Online Program

CAM practitioners: Public health partners for promoting healthy lifestyles

Monday, November 4, 2013 : 2:50 p.m. - 3:10 p.m.

Myra Muramoto, MD, MPH, Family & Community Medicine College of Medicine Professor, Public Health Mel & Enid Zuckerman College of Public Health, University of Arizona, Tucson, AZ
Mark Nichter, PhD, School of Anthropology, University of Arizona, Tucson, AZ
Cheryl Ritenbaugh, PhD, MPH, Department of Family and Community Medicine, College of Medicine, University of Arizona, Tucson, AZ
Judith Gordon, PhD, Department of Family and Community Medicine, College of Medicine, University of Arizona, Tucson, AZ
James Cunningham, PhD, Department of Family and Community Medicine, College of Medicine, University of Arizona, Tucson, AZ
Introduction: Lifestyle-related diseases are leading causes of US morbidity and mortality, spurring increased efforts to promote healthy behaviors. With growing complementary and alternative medicine (CAM) use in the US, CAM practitioners are an increasingly important part of the health care system. CAM practitioners' training, healing paradigms, and practice patterns may be better suited to healthy lifestyle promotion than conventional practitioners. This presentation reports Arizona data exploring CAM practitioners' potential role in public health. Methods: In a study of tobacco cessation training for CAM practitioners, we conducted key informant interviews with chiropractors, acupuncturists, and massage therapists. Interviews addressed practice patterns, attitudes toward and experiences with tobacco cessation, second hand smoke and other lifestyle behaviors, and the CAM practitioner's role in public health. Results: CAM practitioners were strongly committed to promoting healthy lifestyles, identifying several opportunities and challenges in motivating behavior change. Practitioners' appointments tended to be more frequent and longer than conventional practitioners. They desired more skills and strategies for helping their patients/clients modify unhealthy behaviors, and perceived a public health role for CAM practitioners. Discussion: Although not traditionally seen as partners in the field of public health, the CAM practitioners interviewed were actively engaged in improving patients'/clients' health-related behaviors. Longer and more frequent appointments placed these practitioners in good position to offer behavior change support. Practitioners expressed a desire for behavior change instruction and a willingness to join a tobacco cessation community of practice. The potential for CAM practitioners teaming up with behavior change experts from public health deserves encouragement.

Learning Areas:

Implementation of health education strategies, interventions and programs
Other professions or practice related to public health
Provision of health care to the public
Public health or related research

Learning Objectives:
Identify three aspects of CAM practitioners’ practice patterns and professional training that would facilitate practice-based healthy lifestyle promotion Identify three reasons why CAM practitioners’ professional knowledge, attitudes and practice behaviors warrant their inclusion in the nation’s public health agenda.

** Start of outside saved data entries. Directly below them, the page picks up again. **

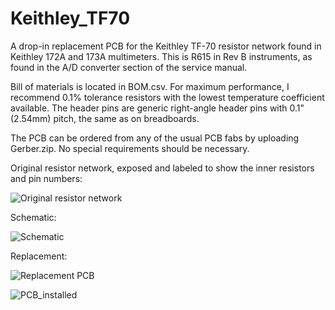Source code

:# Keithley_TF70
 
A drop-in replacement PCB for the Keithley TF-70 resistor network found in Keithley 172A and 173A multimeters. This is R615 in Rev B instruments, as found in the A/D converter section of the service manual.

Bill of materials is located in BOM.csv. For maximum performance, I recommend 0.1% tolerance resistors with the lowest temperature coefficient available.
The header pins are generic right-angle header pins with 0.1" (2.54mm) pitch, the same as on breadboards.

The PCB can be ordered from any of the usual PCB fabs by uploading Gerber.zip. No special requirements should be necessary.


Original resistor network, exposed and labeled to show the inner resistors and pin numbers:

![Original resistor network](https://github.com/Bocuma747/Keithley_TF70/assets/19875665/3b43cd42-4222-48a4-ad2c-db9e155d49d6)


Schematic:

![Schematic](https://github.com/Bocuma747/Keithley_TF70/assets/19875665/b1d919b1-03ed-46b1-b40b-351423b4f8b3)


Replacement:

![Replacement PCB](https://github.com/Bocuma747/Keithley_TF70/assets/19875665/77558a71-d747-48dd-8301-291355b369de)

![PCB_installed](https://github.com/Bocuma747/Keithley_TF70/assets/19875665/c4425e6b-de8d-477f-a2c5-dcbedaeeb119)
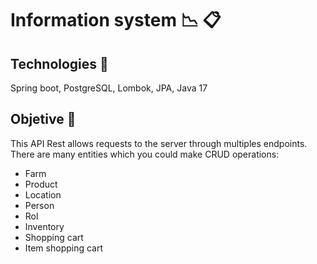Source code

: # Information system :chart_with_downwards_trend: :clipboard:

## Technologies :hammer:
Spring boot, PostgreSQL, Lombok, JPA, Java 17

## Objetive :telescope:
This API Rest allows requests to the server through multiples endpoints. There are many entities which you could make CRUD operations:
- Farm
- Product
- Location 
- Person
- Rol
- Inventory 
- Shopping cart
- Item shopping cart
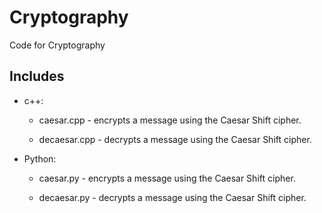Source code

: # Cryptography
 Code for Cryptography

## Includes

* c++:

  * caesar.cpp - encrypts a message using the Caesar Shift cipher.

  * decaesar.cpp - decrypts a message using the Caesar Shift cipher.

* Python:
  * caesar.py - encrypts a message using the Caesar Shift cipher.

  * decaesar.py - decrypts a message using the Caesar Shift cipher.

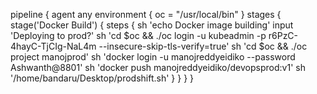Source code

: pipeline {
    agent any
    environment {
        oc = "/usr/local/bin"
    }
    stages {
        stage('Docker Build') {
            steps {
                sh 'echo Docker image building'
                input 'Deploying to prod?'
                sh 'cd $oc && ./oc login -u kubeadmin -p r6PzC-4hayC-TjCIg-NaL4m --insecure-skip-tls-verify=true'
                sh 'cd $oc && ./oc project manojprod'
                sh 'docker login -u manojreddyeidiko --password Ashwanth@8801'
                sh 'docker push manojreddyeidiko/devopsprod:v1'
                sh '/home/bandaru/Desktop/prodshift.sh'
            }
        }
    }
}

Keyword(s): Community Outreach, Alternative Medicine/Therapies

Presenting author's disclosure statement:

Qualified on the content I am responsible for because: I have been the principal or co-principal of multiple federally funded grants focusing on community based training for tobacco cessation as well as behavioral and pharmacotherapeutic treatments for tobacco cessation. Scholarly interests include integrative medicine, comparative effectiveness research, and community based public health intervention.
Any relevant financial relationships? No

I agree to comply with the American Public Health Association Conflict of Interest and Commercial Support Guidelines, and to disclose to the participants any off-label or experimental uses of a commercial product or service discussed in my presentation.